My solution for this is a sort of layer approach. I will descripe an example adding a complete infatrySoldier. First you create an object dimension folder, where you create unit objects with none feature data, example: the units name, the unit position, ths units team, the units children (for armys and fleets), static constructor funciton and static destructor function. This is the basic class script that gets added to gameObject and their prefabs. Here we make a class called infantrySoldierData where we add the previous mentioned fields.

Then you create a feature dimension folder. Here you create a sub folder for each gameplay concern, for example one for combat and one for economic. In the combat folder we create a folder called infantrySoldier, then add a class called infantrySoldier to that folder. Here we add all logic and data that the infatrySoldier needs to do combat, values like attack, hp and defence. Functions maybe like attack and or defend. Notice that in the Combat folder you can actually create super/abstract classes the the combat classes can inherit if you want to.
Then we do the same thing for economic, a class called infantrySoldierEconomic. Containing data like cost, time to build etc etc.

Now it seems like we are good to go, but we still need to implement GUI, the problem here is that GUI is cross cutting. We would like to be able to extract the cost and hp value of the infantrySoldier to the GUI. What we do here is to create a new dimension. A top folder named CrossCuttingConcernsDimension (yeah long name i know, but it is better then an inaccurate name). Where we add the scripts that handles the GUI and add an interface class called IGUI. Here we add two functions, Info() and Actions(). Then we have the infantryScriptCombat and the infantryScriptEconomic classes implement this interface. Now we are done making the scripts!

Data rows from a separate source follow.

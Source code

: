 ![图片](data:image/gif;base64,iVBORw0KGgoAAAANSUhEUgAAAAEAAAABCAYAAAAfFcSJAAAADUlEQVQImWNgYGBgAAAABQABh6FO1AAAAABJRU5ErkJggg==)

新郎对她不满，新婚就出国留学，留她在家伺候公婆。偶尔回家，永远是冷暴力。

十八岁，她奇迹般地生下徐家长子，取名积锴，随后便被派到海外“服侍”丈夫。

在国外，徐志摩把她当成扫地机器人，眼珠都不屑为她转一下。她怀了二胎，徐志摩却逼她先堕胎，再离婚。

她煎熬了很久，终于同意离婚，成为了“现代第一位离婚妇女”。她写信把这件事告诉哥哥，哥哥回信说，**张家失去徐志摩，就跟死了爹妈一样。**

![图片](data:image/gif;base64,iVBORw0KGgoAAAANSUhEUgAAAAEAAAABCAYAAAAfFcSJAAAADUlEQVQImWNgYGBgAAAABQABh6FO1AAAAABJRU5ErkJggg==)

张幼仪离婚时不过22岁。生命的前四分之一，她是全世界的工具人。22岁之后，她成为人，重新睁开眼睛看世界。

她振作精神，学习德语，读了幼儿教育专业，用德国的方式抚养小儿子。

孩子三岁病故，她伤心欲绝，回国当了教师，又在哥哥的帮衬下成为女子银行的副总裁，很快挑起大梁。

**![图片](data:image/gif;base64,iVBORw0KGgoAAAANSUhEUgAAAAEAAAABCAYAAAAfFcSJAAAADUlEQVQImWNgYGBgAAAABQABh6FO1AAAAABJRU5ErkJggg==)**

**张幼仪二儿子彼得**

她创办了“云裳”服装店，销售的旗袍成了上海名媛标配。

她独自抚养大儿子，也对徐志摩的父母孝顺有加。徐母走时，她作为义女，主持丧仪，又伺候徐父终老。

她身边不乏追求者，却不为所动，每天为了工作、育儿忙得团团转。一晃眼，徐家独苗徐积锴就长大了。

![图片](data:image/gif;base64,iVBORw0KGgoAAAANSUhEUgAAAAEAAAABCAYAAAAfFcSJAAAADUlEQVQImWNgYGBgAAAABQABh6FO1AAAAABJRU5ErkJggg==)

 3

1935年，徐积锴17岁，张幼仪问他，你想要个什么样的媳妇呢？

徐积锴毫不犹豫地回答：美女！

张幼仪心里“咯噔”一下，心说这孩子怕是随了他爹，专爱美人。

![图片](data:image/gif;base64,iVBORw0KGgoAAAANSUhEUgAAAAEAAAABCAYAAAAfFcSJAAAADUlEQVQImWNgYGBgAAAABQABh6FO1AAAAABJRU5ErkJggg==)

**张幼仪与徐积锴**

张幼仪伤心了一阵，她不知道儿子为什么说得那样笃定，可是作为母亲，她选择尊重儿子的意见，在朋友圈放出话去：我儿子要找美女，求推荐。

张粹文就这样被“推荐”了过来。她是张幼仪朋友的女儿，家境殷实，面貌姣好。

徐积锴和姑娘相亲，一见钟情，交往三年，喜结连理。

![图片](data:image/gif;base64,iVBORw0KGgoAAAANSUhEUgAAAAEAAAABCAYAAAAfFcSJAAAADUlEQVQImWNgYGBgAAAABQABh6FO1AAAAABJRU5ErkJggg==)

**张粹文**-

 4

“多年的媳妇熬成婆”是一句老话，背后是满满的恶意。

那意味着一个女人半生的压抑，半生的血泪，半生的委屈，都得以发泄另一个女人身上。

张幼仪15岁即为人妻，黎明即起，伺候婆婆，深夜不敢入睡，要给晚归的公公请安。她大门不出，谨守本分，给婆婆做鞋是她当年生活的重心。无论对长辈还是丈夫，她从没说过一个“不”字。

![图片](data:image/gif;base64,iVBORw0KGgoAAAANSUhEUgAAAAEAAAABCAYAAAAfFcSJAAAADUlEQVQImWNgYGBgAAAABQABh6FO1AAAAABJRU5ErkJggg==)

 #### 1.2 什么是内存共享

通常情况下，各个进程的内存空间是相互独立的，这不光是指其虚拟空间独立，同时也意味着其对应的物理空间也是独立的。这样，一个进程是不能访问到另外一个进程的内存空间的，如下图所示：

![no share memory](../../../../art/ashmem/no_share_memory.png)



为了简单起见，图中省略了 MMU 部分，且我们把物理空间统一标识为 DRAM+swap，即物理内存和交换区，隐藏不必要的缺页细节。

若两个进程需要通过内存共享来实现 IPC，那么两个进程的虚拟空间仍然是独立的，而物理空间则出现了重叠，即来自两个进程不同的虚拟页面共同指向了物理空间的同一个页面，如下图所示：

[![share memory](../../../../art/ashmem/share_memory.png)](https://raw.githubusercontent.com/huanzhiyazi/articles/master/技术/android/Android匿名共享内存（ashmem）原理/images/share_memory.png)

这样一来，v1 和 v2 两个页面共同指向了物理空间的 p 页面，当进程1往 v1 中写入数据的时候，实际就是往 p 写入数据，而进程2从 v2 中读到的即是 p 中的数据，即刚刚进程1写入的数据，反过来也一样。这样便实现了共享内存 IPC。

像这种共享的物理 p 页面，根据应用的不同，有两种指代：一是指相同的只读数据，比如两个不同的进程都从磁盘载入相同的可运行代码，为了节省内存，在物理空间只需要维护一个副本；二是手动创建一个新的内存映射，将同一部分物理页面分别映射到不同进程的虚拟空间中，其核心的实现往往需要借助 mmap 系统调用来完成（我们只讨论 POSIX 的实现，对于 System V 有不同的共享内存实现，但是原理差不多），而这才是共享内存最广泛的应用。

So all we do now is to group these scripts togheter on a single prefab, which we create gameObjects from.

Now i got a bit long winded here, but this is a flexible architecture that is well suited to RTS. For example if you later on want to add diplomacy to each unit, then you can add a Diplomacy folder to the feature dimension folder and start implementing diplomacy without having to change any code already written and you are not working in a cramped class. Well it is an idea how you can structure your code that works well in Unity seance the gameObjects act as natural hyperModules.